Il évoque des thématiques sensibles telles que les préjugés et le racisme
Cinéma : Le cinéaste Noureddine Lakhmari se prépare à projeter son dernier long métrage «Mira» dans les salles obscures. Il propose à travers son œuvre une nouvelle lecture du monde à travers le regard d’un enfant vivant en marge de la société, mais porteuse d’une vision singulière de la liberté et de l’humanité.

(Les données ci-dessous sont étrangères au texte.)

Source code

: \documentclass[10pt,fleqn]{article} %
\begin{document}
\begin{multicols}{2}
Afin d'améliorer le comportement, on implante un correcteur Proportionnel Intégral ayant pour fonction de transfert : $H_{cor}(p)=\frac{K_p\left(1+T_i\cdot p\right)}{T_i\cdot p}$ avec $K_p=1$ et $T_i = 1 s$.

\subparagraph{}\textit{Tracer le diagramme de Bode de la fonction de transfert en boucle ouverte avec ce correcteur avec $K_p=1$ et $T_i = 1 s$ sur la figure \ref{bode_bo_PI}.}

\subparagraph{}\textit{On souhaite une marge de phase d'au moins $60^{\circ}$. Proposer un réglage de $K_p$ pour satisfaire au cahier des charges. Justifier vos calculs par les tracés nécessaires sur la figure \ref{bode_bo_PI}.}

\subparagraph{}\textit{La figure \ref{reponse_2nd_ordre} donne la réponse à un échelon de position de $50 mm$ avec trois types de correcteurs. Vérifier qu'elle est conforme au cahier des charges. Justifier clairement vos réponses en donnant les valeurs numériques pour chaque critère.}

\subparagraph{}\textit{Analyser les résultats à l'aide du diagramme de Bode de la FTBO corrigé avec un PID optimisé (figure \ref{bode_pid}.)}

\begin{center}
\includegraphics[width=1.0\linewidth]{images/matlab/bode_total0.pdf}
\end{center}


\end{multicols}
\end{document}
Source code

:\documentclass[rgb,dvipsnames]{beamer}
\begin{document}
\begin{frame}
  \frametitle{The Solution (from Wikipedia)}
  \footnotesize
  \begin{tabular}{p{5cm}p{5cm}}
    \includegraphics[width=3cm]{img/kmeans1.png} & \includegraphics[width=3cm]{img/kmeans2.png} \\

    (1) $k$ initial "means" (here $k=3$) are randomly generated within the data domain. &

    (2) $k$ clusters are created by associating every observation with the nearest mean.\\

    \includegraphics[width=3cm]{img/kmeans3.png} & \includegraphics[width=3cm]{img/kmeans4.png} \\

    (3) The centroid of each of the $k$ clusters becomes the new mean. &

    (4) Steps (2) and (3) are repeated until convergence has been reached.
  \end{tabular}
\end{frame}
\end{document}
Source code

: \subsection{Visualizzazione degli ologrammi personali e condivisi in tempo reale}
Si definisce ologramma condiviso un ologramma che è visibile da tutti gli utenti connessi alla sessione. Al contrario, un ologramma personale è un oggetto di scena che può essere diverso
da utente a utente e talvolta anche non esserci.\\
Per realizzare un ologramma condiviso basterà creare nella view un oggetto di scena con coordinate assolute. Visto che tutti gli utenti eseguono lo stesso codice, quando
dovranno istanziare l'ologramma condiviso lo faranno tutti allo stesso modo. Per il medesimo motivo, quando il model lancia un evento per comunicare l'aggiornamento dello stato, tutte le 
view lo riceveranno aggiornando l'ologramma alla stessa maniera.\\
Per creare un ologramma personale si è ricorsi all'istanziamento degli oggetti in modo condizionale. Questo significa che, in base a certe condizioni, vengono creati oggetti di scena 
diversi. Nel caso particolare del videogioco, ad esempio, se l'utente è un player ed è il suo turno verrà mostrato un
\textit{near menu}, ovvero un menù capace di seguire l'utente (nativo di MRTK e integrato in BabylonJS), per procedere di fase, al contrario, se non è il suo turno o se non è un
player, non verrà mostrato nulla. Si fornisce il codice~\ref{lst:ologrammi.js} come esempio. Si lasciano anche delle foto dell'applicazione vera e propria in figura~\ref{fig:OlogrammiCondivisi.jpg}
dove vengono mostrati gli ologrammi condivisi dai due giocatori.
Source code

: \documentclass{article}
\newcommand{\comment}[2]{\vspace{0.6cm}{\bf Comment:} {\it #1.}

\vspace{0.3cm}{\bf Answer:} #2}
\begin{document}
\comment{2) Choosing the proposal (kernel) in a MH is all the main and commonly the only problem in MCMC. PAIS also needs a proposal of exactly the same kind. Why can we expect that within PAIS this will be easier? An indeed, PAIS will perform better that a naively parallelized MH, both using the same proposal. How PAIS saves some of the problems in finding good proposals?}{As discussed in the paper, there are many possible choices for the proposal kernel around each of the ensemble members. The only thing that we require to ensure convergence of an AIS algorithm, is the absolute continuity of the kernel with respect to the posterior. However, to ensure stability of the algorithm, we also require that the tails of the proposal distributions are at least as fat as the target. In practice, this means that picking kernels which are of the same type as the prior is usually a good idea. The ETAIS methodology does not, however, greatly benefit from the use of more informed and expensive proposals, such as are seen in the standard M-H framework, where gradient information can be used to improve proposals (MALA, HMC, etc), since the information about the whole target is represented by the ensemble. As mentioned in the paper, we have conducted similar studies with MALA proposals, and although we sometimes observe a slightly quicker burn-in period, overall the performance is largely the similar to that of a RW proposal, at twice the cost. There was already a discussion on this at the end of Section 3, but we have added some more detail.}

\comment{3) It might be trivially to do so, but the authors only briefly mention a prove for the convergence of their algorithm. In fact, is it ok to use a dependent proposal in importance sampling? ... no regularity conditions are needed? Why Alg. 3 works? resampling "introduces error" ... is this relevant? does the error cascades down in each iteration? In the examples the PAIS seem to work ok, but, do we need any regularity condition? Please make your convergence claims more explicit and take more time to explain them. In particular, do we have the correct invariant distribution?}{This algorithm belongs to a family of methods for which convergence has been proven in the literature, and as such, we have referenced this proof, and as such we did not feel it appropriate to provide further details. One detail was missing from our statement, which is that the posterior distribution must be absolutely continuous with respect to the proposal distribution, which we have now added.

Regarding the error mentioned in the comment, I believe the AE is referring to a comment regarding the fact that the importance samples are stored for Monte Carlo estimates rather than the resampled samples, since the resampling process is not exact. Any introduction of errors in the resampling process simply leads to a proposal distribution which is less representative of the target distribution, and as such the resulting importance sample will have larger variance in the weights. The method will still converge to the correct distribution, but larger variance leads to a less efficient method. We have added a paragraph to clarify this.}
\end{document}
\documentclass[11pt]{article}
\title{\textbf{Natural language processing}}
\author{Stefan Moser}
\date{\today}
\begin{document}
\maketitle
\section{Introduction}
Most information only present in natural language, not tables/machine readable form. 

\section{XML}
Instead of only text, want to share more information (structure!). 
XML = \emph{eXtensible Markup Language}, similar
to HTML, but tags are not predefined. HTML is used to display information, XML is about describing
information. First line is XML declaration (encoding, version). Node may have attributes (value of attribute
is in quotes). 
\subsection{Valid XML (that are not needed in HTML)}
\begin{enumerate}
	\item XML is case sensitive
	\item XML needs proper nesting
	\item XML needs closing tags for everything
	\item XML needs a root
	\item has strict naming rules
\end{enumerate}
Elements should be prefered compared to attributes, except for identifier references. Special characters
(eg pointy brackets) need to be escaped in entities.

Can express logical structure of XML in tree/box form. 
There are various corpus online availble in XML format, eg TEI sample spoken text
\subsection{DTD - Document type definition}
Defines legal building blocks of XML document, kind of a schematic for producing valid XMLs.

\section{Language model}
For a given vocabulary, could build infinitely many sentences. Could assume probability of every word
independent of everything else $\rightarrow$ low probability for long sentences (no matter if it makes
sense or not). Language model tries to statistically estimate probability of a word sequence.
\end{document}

Après près de neuf ans d’absence des salles obscures, le réalisateur marocain Noureddine Lakhmari s’apprête à faire son grand retour au cinéma avec son nouveau long-métrage intitulé «Mira». Entièrement écrit et réalisé par le cinéaste lui-même, ce film marque un tournant artistique notable dans sa carrière. Contrairement à ses précédentes œuvres, souvent ancrées dans l’univers urbain de Casablanca, le cinéaste opte cette fois pour des décors naturels, en tournant dans les régions d’Azrou et d’Ifrane. Les forêts de l’Atlas y jouent un rôle central, offrant un cadre visuel puissant à une histoire profondément humaine. Le film réunit une pléiade d’acteurs connus et reconnus, notamment Fatima Atef, Omar Lotfi, Safae Khatami, Saad Mouaffaq, ainsi que Ismail Fellah, Zineb El Alaoui et Moussa Sylla. Le film relate l’histoire d’une jeune fille de 13 ans, orpheline et élevée dans un village reculé du Moyen Atlas. «Confrontée à des traditions rigides qui l’étouffent, Mira rêve d’émancipation. Entre la bienveillance de sa grand-mère Zineb et le soutien de son enseignante Lamiae, femme éclairée et progressiste, elle trouve son refuge dans la nature, le seul espace où elle peut respirer, imaginer et s’évader», indique le synopsis.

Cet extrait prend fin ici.